[Items from a dataset]
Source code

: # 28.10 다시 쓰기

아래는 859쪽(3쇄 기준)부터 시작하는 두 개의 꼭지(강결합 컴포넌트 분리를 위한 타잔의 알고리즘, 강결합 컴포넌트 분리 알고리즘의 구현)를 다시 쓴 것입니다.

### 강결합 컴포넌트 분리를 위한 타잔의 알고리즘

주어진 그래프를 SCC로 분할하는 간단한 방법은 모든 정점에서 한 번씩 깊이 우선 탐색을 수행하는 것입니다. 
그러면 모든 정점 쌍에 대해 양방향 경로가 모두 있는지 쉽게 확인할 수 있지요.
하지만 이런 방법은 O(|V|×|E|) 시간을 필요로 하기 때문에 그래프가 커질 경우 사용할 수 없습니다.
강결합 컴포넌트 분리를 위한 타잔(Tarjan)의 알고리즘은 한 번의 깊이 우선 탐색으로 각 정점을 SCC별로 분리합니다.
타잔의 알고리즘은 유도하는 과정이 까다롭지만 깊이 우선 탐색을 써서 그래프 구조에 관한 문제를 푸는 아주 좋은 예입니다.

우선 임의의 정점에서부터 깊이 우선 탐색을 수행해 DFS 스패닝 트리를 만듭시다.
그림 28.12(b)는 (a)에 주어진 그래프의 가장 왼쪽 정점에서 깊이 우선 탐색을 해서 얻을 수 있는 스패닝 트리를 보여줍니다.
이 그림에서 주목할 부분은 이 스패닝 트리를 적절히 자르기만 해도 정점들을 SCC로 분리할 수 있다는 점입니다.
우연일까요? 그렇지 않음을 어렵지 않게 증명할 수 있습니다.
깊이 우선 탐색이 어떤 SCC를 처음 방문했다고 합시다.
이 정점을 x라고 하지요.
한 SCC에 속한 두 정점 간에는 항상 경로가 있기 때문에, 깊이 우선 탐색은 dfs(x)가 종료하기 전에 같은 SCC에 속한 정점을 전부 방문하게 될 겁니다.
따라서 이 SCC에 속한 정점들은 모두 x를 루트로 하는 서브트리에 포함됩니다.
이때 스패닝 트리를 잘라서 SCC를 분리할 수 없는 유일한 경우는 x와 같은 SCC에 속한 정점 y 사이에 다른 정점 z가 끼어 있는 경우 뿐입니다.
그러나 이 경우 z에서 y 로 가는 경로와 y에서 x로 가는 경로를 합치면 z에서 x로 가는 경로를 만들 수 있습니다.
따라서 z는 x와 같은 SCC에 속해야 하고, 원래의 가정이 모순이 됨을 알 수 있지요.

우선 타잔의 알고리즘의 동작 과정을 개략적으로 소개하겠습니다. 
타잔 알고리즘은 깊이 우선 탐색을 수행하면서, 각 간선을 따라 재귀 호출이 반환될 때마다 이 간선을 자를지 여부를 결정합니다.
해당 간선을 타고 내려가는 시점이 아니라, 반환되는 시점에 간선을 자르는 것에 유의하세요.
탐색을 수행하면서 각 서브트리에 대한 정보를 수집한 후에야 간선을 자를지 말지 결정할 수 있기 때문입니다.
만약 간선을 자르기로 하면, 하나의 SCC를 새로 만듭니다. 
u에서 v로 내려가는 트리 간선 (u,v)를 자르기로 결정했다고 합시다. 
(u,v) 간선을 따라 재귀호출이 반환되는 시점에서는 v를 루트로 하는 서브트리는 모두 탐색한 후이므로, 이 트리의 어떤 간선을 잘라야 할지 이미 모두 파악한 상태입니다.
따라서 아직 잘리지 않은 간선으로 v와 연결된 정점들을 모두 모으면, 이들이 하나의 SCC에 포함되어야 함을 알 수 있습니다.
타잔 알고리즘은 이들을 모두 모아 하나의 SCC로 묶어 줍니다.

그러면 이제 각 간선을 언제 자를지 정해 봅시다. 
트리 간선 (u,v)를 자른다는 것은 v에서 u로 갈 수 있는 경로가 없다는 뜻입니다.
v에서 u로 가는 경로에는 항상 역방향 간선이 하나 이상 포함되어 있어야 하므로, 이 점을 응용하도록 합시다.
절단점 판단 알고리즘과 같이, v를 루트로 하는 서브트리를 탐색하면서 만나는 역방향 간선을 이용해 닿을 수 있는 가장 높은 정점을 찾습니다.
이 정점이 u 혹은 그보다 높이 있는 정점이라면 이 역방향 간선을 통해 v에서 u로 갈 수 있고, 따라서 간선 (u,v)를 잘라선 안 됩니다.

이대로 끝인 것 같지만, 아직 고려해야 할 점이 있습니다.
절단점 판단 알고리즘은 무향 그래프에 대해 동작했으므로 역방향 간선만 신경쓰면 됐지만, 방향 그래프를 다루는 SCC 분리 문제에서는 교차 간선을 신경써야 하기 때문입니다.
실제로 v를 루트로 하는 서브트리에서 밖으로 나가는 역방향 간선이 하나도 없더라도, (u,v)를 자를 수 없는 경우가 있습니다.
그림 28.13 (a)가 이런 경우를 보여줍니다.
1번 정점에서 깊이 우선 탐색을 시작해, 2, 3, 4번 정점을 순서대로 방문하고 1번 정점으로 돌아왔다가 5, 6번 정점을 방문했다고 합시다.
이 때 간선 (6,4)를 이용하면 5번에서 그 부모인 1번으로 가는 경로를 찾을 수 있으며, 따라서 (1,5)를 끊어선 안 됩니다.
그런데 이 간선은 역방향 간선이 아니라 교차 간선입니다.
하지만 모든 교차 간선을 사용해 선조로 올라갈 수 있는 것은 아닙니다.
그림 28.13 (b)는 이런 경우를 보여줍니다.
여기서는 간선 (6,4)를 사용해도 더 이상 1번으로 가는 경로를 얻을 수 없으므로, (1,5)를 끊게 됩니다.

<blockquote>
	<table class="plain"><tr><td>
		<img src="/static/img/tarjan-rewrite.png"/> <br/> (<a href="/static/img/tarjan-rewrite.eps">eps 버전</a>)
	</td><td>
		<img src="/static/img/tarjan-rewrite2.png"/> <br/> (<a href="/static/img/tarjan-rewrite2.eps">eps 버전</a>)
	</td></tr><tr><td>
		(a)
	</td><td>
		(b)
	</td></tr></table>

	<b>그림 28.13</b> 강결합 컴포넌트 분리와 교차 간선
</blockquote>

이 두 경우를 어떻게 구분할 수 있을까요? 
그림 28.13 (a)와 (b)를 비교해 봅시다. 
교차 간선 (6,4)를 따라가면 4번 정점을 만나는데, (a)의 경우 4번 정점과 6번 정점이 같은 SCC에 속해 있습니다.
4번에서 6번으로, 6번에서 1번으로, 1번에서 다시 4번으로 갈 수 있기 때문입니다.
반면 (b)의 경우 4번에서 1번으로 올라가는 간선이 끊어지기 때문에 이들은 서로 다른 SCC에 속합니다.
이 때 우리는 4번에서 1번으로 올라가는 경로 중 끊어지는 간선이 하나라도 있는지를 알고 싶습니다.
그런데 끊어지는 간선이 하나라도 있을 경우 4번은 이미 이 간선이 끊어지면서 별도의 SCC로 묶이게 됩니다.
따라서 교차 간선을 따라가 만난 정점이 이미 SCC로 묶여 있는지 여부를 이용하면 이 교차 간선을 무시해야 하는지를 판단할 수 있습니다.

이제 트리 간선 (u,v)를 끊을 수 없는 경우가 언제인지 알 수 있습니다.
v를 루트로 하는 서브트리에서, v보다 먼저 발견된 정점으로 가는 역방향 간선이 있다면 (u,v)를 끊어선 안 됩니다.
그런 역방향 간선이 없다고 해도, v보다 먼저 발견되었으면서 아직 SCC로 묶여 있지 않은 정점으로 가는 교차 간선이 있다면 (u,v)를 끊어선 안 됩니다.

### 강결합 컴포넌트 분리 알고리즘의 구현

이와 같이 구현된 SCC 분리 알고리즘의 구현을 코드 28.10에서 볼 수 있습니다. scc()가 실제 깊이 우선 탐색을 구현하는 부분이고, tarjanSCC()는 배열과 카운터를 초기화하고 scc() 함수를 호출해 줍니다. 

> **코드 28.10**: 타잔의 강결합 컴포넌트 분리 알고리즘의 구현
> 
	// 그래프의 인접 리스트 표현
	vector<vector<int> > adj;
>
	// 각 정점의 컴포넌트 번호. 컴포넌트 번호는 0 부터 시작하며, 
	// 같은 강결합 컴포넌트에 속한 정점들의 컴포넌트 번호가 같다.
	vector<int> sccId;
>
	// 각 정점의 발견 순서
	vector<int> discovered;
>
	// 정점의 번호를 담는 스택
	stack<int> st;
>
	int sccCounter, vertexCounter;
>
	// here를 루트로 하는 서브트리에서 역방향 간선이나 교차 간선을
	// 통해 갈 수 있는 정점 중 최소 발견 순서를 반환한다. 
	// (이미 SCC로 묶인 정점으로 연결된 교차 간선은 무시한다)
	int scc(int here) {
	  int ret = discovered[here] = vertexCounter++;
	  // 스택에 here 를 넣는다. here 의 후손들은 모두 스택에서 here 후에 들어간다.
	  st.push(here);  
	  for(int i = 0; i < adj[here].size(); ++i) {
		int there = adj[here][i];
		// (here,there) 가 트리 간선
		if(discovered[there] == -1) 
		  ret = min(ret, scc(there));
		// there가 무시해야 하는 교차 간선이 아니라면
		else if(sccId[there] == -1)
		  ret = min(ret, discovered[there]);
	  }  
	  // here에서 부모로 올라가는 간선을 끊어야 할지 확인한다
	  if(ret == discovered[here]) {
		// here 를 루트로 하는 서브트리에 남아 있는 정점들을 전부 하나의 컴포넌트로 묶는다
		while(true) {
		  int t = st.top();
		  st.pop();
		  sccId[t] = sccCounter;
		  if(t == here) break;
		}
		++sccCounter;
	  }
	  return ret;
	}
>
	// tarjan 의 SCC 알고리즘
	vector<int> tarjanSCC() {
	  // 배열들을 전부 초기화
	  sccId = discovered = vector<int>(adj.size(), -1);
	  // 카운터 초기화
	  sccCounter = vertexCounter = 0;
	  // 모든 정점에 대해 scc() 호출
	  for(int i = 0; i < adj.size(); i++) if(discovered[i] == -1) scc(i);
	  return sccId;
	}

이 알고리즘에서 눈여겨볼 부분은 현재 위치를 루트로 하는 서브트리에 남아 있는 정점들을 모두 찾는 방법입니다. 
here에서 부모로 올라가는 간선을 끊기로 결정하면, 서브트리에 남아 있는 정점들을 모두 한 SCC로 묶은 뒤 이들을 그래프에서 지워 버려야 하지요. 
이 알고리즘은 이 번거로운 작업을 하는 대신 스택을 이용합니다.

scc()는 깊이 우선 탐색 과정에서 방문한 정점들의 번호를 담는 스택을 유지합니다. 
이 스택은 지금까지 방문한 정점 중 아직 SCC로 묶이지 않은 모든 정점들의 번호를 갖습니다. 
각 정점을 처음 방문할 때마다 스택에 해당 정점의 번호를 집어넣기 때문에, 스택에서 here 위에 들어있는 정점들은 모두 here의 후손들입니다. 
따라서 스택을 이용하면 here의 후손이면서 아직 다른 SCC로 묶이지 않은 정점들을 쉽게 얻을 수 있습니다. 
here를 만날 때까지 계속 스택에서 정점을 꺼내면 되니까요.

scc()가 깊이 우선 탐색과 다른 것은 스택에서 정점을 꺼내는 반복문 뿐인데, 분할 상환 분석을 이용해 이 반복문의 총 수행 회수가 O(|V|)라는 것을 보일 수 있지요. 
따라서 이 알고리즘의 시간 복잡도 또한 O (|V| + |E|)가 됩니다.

* **Task**
Select every line above that contains the word "스택에서", and copy it.

* **Answer to this exercise**
	  // 스택에 here 를 넣는다. here 의 후손들은 모두 스택에서 here 후에 들어간다.
각 정점을 처음 방문할 때마다 스택에 해당 정점의 번호를 집어넣기 때문에, 스택에서 here 위에 들어있는 정점들은 모두 here의 후손들입니다. 
here를 만날 때까지 계속 스택에서 정점을 꺼내면 되니까요.
scc()가 깊이 우선 탐색과 다른 것은 스택에서 정점을 꺼내는 반복문 뿐인데, 분할 상환 분석을 이용해 이 반복문의 총 수행 회수가 O(|V|)라는 것을 보일 수 있지요. 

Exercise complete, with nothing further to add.